* What to work on: Only certain lines below are wanted: those starting at the line containing "cut improves the" and ending at the line containing "dominates the change;", both included, each retyped exactly.
□ □ □
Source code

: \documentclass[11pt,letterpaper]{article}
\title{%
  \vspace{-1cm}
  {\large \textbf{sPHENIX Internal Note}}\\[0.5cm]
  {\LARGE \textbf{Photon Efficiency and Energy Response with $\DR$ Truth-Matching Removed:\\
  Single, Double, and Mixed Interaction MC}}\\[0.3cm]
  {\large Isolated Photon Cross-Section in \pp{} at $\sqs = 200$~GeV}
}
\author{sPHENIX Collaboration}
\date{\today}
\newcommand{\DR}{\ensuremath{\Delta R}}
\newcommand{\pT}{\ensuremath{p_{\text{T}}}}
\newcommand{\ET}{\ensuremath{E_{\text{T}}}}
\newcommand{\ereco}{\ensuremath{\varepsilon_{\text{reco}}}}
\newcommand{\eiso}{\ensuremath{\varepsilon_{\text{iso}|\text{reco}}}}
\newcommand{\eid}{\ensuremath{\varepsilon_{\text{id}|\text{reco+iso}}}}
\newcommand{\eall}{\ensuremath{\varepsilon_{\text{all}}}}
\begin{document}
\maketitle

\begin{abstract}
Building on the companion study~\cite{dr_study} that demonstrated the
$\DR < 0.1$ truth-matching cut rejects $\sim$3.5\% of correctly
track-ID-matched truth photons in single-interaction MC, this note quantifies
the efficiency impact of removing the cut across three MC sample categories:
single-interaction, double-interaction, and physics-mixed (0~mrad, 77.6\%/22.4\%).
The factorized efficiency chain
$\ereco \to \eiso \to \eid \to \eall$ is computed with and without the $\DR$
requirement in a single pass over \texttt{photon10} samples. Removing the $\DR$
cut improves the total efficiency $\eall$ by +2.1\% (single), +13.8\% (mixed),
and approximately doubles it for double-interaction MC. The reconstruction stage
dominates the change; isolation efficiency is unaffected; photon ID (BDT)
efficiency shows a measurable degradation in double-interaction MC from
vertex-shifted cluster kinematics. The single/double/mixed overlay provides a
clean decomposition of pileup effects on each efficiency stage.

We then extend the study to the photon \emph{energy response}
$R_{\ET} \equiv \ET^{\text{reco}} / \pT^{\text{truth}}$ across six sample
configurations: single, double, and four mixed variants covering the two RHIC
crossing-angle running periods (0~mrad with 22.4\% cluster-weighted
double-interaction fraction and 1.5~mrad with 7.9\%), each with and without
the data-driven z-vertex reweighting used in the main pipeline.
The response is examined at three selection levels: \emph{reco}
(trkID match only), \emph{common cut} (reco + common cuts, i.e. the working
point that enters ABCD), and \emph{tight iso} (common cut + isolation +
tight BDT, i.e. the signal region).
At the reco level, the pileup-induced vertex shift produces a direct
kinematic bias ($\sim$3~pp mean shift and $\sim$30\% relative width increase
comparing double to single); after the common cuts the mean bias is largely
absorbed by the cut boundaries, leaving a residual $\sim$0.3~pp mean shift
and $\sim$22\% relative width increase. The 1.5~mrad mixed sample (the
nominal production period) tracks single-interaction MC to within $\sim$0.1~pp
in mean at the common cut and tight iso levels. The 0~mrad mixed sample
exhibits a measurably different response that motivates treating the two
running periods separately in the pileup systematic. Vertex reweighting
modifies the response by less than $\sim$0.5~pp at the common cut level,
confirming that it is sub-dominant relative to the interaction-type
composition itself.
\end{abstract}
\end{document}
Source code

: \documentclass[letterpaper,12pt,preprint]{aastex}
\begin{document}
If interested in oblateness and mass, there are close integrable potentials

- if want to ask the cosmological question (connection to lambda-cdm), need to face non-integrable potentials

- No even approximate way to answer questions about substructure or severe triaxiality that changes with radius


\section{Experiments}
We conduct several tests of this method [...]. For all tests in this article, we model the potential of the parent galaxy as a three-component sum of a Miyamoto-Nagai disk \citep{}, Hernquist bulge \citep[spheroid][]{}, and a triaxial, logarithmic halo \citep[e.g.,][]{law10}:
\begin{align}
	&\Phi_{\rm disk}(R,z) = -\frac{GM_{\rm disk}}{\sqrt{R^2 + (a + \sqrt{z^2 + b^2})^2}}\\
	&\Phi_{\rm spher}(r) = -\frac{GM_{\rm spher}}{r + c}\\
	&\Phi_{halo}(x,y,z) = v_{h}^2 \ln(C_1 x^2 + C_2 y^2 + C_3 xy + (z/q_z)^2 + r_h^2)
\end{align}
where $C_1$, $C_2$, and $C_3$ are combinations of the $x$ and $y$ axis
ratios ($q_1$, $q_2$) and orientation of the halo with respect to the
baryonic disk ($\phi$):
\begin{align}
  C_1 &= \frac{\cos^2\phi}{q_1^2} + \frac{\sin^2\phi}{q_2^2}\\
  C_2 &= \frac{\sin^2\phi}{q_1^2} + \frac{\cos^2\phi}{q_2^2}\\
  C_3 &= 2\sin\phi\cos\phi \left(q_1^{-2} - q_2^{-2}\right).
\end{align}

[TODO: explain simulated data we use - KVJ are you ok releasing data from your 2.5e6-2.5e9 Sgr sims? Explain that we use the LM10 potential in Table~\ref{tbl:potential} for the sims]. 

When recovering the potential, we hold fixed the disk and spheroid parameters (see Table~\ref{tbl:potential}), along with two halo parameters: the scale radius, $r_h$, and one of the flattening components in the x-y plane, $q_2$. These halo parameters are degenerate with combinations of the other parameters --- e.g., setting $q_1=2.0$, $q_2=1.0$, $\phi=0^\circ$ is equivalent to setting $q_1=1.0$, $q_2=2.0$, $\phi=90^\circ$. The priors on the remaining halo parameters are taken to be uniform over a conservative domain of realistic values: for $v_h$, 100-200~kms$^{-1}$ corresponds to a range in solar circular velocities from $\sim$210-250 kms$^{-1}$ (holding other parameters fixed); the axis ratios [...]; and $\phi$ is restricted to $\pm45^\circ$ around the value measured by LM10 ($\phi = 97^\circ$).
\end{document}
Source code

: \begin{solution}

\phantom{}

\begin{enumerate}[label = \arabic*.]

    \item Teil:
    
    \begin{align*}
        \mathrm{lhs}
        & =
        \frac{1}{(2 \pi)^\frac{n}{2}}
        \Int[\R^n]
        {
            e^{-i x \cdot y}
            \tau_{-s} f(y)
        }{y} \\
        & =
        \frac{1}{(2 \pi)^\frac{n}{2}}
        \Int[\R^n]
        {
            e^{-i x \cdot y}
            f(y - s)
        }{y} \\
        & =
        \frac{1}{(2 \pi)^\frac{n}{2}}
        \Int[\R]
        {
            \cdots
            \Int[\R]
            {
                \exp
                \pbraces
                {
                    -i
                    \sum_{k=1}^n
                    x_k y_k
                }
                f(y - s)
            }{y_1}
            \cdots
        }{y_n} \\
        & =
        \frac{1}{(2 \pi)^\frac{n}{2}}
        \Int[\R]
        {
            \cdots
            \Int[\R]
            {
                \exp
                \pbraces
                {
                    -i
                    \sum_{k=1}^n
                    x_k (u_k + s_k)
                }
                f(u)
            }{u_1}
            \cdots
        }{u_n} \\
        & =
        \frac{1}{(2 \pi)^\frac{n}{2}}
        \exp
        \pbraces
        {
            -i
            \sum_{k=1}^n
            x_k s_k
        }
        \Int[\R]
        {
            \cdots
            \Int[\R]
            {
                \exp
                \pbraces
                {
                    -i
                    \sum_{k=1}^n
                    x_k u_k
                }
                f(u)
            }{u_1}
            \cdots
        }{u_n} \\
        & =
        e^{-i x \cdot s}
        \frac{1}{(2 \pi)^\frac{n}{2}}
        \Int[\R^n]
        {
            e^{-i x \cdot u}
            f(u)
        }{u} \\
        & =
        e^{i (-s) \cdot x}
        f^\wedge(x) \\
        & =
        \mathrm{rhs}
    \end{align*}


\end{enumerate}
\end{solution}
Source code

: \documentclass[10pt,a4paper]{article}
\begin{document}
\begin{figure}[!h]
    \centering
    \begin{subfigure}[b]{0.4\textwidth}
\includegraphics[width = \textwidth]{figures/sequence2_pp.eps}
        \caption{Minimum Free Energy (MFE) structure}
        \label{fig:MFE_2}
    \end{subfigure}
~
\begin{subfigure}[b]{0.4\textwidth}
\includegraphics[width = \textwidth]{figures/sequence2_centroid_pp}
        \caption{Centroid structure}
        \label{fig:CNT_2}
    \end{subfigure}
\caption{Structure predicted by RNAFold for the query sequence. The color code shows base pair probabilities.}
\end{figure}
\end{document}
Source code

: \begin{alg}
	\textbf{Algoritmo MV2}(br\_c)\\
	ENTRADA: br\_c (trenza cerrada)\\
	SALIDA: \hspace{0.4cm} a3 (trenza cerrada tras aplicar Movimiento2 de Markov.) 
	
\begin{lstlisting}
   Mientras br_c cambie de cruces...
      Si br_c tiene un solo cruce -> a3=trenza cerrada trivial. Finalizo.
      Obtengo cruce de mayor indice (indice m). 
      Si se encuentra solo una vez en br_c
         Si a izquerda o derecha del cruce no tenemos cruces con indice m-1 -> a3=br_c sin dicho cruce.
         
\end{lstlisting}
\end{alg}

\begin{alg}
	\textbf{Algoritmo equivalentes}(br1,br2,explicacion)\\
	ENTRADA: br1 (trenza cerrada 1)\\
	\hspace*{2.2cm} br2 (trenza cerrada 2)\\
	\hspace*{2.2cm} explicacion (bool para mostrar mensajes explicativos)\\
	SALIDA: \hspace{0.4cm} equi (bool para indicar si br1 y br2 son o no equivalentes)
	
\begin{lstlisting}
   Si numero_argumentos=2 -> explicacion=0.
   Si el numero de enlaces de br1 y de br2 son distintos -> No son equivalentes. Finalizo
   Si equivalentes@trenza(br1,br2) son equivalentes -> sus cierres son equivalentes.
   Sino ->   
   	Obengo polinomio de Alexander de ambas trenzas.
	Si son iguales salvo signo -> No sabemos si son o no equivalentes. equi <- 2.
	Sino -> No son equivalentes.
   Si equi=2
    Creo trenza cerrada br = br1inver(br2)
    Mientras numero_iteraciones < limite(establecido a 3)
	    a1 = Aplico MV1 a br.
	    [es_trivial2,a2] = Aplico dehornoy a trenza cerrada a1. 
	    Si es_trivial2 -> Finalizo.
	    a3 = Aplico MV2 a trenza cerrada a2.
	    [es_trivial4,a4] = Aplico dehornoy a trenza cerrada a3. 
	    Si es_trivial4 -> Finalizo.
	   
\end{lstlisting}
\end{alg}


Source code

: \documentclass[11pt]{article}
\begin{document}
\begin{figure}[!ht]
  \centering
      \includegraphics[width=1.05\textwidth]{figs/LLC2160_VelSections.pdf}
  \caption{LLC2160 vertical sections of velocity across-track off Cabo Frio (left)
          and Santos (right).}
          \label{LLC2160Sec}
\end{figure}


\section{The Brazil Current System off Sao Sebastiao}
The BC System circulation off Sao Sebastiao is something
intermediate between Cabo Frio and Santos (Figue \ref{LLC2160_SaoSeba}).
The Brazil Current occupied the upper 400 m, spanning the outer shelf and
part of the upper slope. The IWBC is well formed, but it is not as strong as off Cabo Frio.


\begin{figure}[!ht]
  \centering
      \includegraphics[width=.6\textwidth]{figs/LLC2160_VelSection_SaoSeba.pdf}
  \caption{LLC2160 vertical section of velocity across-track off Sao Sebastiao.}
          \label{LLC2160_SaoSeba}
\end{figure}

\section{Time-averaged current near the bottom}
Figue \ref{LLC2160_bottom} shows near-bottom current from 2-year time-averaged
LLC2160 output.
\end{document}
□ □ □
* Expected answer:
cut improves the total efficiency $\eall$ by +2.1\% (single), +13.8\% (mixed),
and approximately doubles it for double-interaction MC. The reconstruction stage
dominates the change; isolation efficiency is unaffected; photon ID (BDT)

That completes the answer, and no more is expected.